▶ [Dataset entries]
== Segment start ==
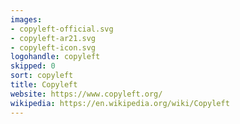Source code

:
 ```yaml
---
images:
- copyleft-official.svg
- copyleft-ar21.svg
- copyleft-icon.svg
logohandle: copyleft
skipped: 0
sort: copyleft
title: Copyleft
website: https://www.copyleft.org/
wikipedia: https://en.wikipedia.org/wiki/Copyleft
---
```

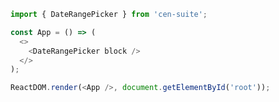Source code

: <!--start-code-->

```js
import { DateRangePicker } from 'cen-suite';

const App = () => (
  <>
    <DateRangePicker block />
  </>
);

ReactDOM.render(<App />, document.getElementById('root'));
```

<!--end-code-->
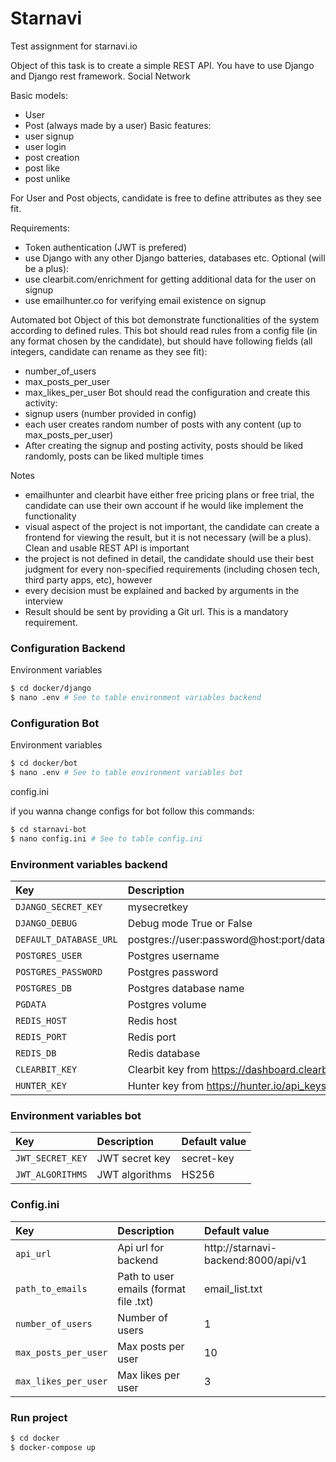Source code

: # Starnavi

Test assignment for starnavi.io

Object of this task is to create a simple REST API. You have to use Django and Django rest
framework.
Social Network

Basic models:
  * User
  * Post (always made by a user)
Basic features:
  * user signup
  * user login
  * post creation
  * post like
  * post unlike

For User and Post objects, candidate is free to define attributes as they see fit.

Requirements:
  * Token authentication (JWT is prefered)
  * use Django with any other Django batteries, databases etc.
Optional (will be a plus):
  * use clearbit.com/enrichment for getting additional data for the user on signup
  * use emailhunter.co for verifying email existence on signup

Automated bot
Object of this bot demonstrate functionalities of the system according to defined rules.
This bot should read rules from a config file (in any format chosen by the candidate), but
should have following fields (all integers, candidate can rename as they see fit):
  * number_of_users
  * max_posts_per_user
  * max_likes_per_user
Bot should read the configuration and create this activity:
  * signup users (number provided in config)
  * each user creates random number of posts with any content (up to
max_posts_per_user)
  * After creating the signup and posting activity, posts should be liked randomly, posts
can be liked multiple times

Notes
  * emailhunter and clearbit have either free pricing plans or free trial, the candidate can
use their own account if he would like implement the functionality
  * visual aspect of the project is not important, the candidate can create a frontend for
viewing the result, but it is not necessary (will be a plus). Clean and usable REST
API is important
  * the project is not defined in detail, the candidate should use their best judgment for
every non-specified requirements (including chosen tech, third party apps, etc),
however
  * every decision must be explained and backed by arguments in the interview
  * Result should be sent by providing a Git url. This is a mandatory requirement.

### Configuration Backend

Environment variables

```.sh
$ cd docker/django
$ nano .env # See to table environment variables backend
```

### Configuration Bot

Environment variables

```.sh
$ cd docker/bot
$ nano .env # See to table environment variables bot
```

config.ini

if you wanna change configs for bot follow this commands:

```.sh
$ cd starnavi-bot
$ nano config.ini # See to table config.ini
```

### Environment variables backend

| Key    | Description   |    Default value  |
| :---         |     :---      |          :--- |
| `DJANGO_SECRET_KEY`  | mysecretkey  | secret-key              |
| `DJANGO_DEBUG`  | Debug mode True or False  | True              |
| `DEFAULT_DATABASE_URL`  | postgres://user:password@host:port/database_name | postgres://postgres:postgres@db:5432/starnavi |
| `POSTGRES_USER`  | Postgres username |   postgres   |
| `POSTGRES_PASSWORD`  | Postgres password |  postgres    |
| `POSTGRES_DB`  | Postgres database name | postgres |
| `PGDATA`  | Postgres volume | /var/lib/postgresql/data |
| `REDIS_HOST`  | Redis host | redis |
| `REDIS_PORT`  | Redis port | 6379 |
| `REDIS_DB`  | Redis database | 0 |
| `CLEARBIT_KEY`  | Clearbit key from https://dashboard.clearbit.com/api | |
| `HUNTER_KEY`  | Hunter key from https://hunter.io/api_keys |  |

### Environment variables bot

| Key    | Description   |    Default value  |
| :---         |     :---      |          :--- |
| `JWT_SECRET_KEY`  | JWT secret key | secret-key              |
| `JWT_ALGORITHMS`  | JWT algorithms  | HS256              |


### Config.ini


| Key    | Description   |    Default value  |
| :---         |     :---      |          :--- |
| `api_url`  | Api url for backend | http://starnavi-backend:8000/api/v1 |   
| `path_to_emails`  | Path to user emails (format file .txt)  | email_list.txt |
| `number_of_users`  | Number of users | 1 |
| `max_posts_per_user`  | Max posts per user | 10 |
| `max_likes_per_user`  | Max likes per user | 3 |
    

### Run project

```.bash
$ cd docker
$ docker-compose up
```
== Segment end ==
▶ [EXERCISE GOAL] Take the lines from the one containing "volume | /var/lib/postgresql/data |" through the final line of the entries above, and set them down exactly, with nothing added.

▶ [RESPONSE]
| `PGDATA`  | Postgres volume | /var/lib/postgresql/data |
| `REDIS_HOST`  | Redis host | redis |
| `REDIS_PORT`  | Redis port | 6379 |
| `REDIS_DB`  | Redis database | 0 |
| `CLEARBIT_KEY`  | Clearbit key from https://dashboard.clearbit.com/api | |
| `HUNTER_KEY`  | Hunter key from https://hunter.io/api_keys |  |

### Environment variables bot

| Key    | Description   |    Default value  |
| :---         |     :---      |          :--- |
| `JWT_SECRET_KEY`  | JWT secret key | secret-key              |
| `JWT_ALGORITHMS`  | JWT algorithms  | HS256              |


### Config.ini


| Key    | Description   |    Default value  |
| :---         |     :---      |          :--- |
| `api_url`  | Api url for backend | http://starnavi-backend:8000/api/v1 |   
| `path_to_emails`  | Path to user emails (format file .txt)  | email_list.txt |
| `number_of_users`  | Number of users | 1 |
| `max_posts_per_user`  | Max posts per user | 10 |
| `max_likes_per_user`  | Max likes per user | 3 |
    

### Run project

```.bash
$ cd docker
$ docker-compose up
```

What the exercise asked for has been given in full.